Was uns noch zumindest stutzig macht, dass man die Party unbedingt mit uns zusammen machen möchte, obwohl man keinen Eintritt nehmen kann, keine Getränke verkaufen und das Geld im Zweifel durch große Spenden auftreiben muss. So extrem piratenaffin kamen uns die Veranstalter nicht vor.

Wir haben uns nun wirklich sehr intensiv mit dem Thema auseinandergesetzt,- von einem Treffen mit dem Veranstalter an einem Samstagabend, über Kontaktaufnahmen untereinander, dem deutschen und dem österreichischen Bundesvorstand der Piratenpartei, Personen mit Veranstaltungserfahrung bis hin zur ausführlichen Onlinerecherche.
Selbstverständlich verlassen wir uns bei derartigen Aktionen und in dem finanziellen Rahmen nicht auf die Informationen des Veranstalters allein.

Es gibt Befürworter dieser Idee, der Landesvorstand und der Bezirksvorstand gehören nicht dazu.
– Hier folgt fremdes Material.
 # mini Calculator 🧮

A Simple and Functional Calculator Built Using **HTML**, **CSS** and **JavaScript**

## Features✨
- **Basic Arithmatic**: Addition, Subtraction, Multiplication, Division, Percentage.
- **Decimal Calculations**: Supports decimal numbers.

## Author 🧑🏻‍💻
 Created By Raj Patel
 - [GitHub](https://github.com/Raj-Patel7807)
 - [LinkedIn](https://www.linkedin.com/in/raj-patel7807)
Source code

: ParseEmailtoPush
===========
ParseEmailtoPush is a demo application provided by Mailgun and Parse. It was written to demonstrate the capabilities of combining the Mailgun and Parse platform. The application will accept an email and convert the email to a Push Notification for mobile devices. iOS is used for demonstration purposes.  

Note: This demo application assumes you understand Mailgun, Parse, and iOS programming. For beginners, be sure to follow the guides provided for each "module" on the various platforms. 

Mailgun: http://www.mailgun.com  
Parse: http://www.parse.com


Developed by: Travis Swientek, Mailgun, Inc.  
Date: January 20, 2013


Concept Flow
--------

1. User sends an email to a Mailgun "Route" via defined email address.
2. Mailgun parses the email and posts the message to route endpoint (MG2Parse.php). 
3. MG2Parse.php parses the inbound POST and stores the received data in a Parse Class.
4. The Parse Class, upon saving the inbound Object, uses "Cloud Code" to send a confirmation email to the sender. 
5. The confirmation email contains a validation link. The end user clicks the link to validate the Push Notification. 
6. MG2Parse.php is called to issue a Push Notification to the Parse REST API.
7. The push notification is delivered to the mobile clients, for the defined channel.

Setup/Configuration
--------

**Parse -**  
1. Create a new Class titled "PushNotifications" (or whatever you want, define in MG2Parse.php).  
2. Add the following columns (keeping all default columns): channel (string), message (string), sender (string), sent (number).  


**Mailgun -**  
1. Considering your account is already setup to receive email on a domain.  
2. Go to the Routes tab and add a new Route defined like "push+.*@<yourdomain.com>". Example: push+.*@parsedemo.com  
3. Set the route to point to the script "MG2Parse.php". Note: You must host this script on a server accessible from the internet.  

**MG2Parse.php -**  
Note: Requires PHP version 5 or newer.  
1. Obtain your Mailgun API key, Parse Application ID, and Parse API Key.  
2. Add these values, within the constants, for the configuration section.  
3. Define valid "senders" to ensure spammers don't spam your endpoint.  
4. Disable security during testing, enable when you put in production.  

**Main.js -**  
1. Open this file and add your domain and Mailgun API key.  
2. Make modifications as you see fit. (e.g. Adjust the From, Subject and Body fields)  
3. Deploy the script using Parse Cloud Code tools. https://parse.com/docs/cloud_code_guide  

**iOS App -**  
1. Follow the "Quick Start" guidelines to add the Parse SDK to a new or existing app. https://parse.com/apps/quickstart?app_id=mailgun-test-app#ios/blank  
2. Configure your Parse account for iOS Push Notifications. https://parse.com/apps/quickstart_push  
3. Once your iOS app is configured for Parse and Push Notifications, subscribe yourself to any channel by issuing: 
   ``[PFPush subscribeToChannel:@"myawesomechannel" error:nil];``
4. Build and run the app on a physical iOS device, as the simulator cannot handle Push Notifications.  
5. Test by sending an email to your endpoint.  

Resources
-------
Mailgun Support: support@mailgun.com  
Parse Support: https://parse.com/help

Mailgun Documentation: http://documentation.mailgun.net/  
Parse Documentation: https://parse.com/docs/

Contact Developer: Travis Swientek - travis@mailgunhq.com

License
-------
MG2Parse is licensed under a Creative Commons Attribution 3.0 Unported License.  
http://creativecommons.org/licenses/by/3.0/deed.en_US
Auch Teile des Bundesvorstands, die in dieser Angelegenheit befragt wurden, befürworten die Idee nicht.
Daher ist nach sehr ausführlicher Beschäftigung mit diesem Thema für den Landesvorstand und Bezirksvorstand Oberbayern an der Stelle jetzt Schluß, eine weiteres Vorgehen von unserer Seite wird nicht mehr stattfinden.

Nicole Britz und Marion Ellen              Dietmar Hölscher

(für den Landesvorstand)                      (für den Bezirksvorstand Oberbayern)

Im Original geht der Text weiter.